Once in a blue moon, a show comes out blazing and restores your faith in Broadway. “Matilda The Musical” is that show.

“Matilda” landed at the Shubert Theatre with daunting advance word from its London run: We were told this Royal Shakespeare Company production was simultaneously arty and crowd-pleasing, irreverent and uplifting, appealing to children and adults, blah blah blah.

For once, you can believe the hype. A treat for ears and eyes, brain and heart, the glorious “Matilda” has it all — plus lasers!

Story-wise, the show sticks closely to Roald Dahl’s 1988 novel about the title’s brainy 5-year-old, who uses her wiles — and handy telekinetic powers — to stand up to her tormentors.

But the faithfulness isn’t just literal: The musical captures Dahl’s irreverent spirit and sadistic black humor. The victories are all the sweeter for not being handled sweetly.

Young Matilda (Milly Shapiro, 10, one of four girls rotating in the part) knows her times tables and tears though several novels a day. Not that it matters to her parents, Mr. and Mrs. Wormwood (the hilariously cartoonish Gabriel Ebert and Lesli Margherita), who are far more interested in themselves and their idiotic, TV-addicted son, Michael (Taylor Trensch), and are sickened by Matilda’s love of reading.

“Charlotte Bronte, do not want-ee,” the father sings. “Jane Austen, in the compostin’/James Joyce? Doesn’t sound noice.”

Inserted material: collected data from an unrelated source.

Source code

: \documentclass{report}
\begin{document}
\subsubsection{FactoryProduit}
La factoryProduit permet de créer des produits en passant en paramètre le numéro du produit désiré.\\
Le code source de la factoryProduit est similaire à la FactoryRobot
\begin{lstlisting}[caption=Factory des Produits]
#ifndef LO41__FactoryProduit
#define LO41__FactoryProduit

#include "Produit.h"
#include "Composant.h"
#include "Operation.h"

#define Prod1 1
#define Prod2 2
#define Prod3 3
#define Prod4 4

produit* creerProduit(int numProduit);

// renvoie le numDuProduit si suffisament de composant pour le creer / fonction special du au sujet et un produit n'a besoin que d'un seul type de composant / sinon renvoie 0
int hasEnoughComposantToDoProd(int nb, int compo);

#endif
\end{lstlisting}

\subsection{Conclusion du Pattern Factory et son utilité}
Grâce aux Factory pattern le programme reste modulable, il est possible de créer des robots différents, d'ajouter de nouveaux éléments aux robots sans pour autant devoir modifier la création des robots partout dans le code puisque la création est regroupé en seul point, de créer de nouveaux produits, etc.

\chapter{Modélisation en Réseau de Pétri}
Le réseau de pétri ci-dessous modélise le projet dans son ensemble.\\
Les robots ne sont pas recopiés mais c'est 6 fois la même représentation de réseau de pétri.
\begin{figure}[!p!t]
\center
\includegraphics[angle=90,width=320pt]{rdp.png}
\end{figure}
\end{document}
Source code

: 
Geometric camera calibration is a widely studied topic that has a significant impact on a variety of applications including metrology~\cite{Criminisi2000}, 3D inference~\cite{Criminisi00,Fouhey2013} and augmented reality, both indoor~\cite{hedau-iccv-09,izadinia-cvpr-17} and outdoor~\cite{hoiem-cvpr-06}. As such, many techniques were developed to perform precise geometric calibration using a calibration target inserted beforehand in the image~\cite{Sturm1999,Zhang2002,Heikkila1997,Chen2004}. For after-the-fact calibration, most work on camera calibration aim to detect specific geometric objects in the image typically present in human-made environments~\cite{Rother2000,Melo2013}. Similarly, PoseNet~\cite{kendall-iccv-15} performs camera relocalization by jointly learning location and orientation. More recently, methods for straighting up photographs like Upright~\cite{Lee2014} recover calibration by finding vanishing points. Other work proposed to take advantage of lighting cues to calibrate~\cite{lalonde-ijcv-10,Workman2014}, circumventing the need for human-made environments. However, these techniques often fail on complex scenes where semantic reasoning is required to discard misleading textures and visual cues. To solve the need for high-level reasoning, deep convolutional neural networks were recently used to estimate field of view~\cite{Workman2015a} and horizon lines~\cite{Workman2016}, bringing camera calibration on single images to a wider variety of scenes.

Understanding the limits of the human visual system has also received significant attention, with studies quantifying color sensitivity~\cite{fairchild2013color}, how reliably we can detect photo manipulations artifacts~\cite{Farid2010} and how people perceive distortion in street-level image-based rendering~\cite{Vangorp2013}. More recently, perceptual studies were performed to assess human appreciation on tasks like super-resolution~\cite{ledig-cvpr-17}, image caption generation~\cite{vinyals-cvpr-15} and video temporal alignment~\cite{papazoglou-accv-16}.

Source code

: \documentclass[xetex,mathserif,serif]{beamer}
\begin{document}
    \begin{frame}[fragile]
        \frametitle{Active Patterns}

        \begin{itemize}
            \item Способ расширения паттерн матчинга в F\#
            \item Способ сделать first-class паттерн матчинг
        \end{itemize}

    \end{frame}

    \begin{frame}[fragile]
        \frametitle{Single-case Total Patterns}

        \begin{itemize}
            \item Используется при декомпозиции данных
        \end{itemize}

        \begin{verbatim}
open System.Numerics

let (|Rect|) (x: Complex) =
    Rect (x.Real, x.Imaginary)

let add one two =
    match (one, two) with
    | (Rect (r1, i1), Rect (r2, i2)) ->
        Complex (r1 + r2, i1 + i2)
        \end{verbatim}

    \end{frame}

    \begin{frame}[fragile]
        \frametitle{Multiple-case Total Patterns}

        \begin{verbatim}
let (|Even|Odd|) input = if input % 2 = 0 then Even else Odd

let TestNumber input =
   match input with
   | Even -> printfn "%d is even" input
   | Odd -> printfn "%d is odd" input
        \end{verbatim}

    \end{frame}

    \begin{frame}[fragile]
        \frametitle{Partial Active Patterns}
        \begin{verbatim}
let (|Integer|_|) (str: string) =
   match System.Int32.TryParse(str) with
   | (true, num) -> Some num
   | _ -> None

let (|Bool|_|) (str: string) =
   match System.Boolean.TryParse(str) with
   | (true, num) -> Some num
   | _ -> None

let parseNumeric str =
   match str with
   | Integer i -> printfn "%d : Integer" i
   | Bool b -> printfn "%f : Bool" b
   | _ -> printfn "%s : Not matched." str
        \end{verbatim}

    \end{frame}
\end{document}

Matilda finds comfort in the world of stories — she makes up her own, too — and in her sympathetic teacher, Miss Honey (Lauren Ward). Together they face the bullying headmistress, Miss Trunchbull, played in ferocious drag by Bertie Carvel like a cross between a prison warden and a boot-camp drill sergeant.

“I shall consign you to the seventh circle of hell, child,” Trunchbull screams at a boy who stole a slice of her chocolate cake. “You shall be destroyed!”

Throughout, Shapiro, looking like an old soul with intense focus, made it clear Matilda would not be cowed.

We’re very far from the pandering junk that so often passes for family entertainment — looking at you, “Spider-Man” — an impression compounded by Tim Minchin’s witty, inventive score, which marries catchy melodies with rollicking multisyllable rhymes:

“And you may bet your britches/This headmistress/Finds this foul odifer-ous-ness/Wholly olfactorily insulting,” Trunchbull sings after sniffing a “smell of rebellion” among the students.

To balance this wordy naughtiness, director Matthew Warchus sets a speedy pace and packs in broad physical comedy, including gigantic burps, exaggerated grimaces and energetic dancing — choreographed by Peter Darling, late of “Billy Elliot.”

As Warchus did in “God of Carnage” and “Boeing-Boeing,” he also pays great attention to style. Each scene is gorgeously composed and lit against Rob Howell’s set — a wild mosaic of letter tiles that looks like the aftermath of a “Scrabble” explosion.

It’s only fitting that a show about a little girl in love with storytelling should do such a memorable job of it.